Analysis-Ready, Cloud Optimized (ARCO) ERA5 is the fifth generation of the European Centre for Medium-Range Weather Forecasts (ECMWF) Atmospheric Reanalysis, providing hourly estimates of a large number of atmospheric, land, and oceanic climate variables. The Google Cloud Public Dataset Program hosts ERA5 data that spans from 1979 to August 2021, covering the Earth on a 30 km grid and resolves the atmosphere using 137 levels from the surface up to a height of 80 km.

A reanalysis is the "most complete picture currently possible of past weather and climate." Reanalyses are created from assimilation of a wide range of data sources via numerical weather prediction (NWP) models. Meteorologically valuable variables for land and atmosphere were ingested and converted from grib data to Zarr (with no other modifications) to surface a cloud-optimized version of ERA5. In addition, an open-sourced code base is provided to show the providence of the data as well as demonstrate common research workflows. This dataset includes both raw (grib) and cloud-optimized (zarr) files.

Use cases

ERA5 data can be used in many different applications, including:

  • Training ML models that predict the impact of weather on different phenomena
  • Training and evaluating ML models that forecast the weather
  • Computing climatologies, the average weather for a region over a given period of time
  • Visualizing and studying historical weather events, such as Hurricane Sandy

Thanks to the open data policy of the Copernicus Climate Change and Atmosphere Monitoring Services and ECMWF, this dataset is available free as part of the Google Cloud Public Dataset Program. Please see below for license information.

Dataset structure

The ARCO-ERA5 dataset is stored in five separate Zarr datasets, found in the Cloud Storage bucket gcp-public-data-arco-era5:

  • Model-level Moisture: The moisture-related variables and ozone mixing ratio on model levels.
  • Model-level Wind: The divergence, vorticity, temperature, and vertical velocity on model levels.
  • Single-level Surface: The surface geopotential and logarithm of surface pressure at the model's surface.
  • Single-level Forecast: 21 variables relating to solar/longwave radiation at the surface, precipitation amount and type, and snowfall depth and water content.
  • Single-level Reanalysis: 38 variables related to soil moisture/temperature, winds near the surface, temperature and moisture near the surface, total column water vapor and cloud condensate, total cloud cover, and sea-level pressure.

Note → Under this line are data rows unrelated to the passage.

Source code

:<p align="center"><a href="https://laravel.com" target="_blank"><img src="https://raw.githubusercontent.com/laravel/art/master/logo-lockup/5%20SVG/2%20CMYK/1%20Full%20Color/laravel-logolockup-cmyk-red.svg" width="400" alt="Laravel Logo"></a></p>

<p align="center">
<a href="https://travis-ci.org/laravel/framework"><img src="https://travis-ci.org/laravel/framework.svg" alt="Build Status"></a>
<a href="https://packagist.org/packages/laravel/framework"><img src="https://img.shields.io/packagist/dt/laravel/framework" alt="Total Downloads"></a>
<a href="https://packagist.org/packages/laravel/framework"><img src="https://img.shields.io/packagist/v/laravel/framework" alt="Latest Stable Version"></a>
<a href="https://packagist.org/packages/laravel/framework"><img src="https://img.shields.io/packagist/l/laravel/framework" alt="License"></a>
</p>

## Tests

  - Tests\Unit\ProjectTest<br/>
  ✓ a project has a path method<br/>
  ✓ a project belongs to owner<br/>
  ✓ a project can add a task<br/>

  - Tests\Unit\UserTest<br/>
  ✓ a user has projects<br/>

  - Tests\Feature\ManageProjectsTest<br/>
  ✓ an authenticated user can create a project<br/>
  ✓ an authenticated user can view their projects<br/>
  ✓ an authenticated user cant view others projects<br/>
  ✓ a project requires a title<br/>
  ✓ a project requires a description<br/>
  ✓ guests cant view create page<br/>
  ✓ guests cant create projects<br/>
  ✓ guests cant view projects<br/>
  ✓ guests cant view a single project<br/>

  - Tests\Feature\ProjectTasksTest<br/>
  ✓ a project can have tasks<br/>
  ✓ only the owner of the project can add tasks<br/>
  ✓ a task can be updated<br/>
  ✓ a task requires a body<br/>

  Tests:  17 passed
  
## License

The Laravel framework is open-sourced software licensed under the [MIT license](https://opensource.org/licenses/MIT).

For more information on which variables are included with each dataset, see the example Jupyter notebooks in the GitHub repository.

Data access

The following code snippet loads the single-level reanalysis dataset and displays a summary of the dataset:

import xarray
single_reanalysis = xarray.open_zarr(
    chunks={'time': 48},

For more examples using ARCO-ERA5 data in Python, see the example Jupyter notebooks.

About the dataset

Dataset Source: ECMWF - Generated using Copernicus Climate Change Service (C3S) Climate Data Store information.

Category: Atmospheric Science, Data Assimilation, Climate, Cloud Optimized, Meteorology, Reanalysis, Weather, Science & Research.

Use: Use of ERA5 data is free of charge, worldwide, non-exclusive, royalty-free and perpetual. All users of Copernicus Products must provide clear and visible attribution to the Copernicus program. Neither the European Commission nor ECMWF is responsible for any use that may be made of the Copernicus information or data it contains. For full details of use, refer to the License to Use Copernicus Products.

Update Frequency: The ERA5 dataset is currently not refreshed in the Google Cloud Public Dataset Program. The program provides ERA5 data spanning from 1979 to August 2021.

Format: Raw files are in .grib format, re-gridded files are in .zarr files.

Cloud Storage Location: Data is stored in the bucket gcp-public-data-arco-era5, which is located in the us-central1 region.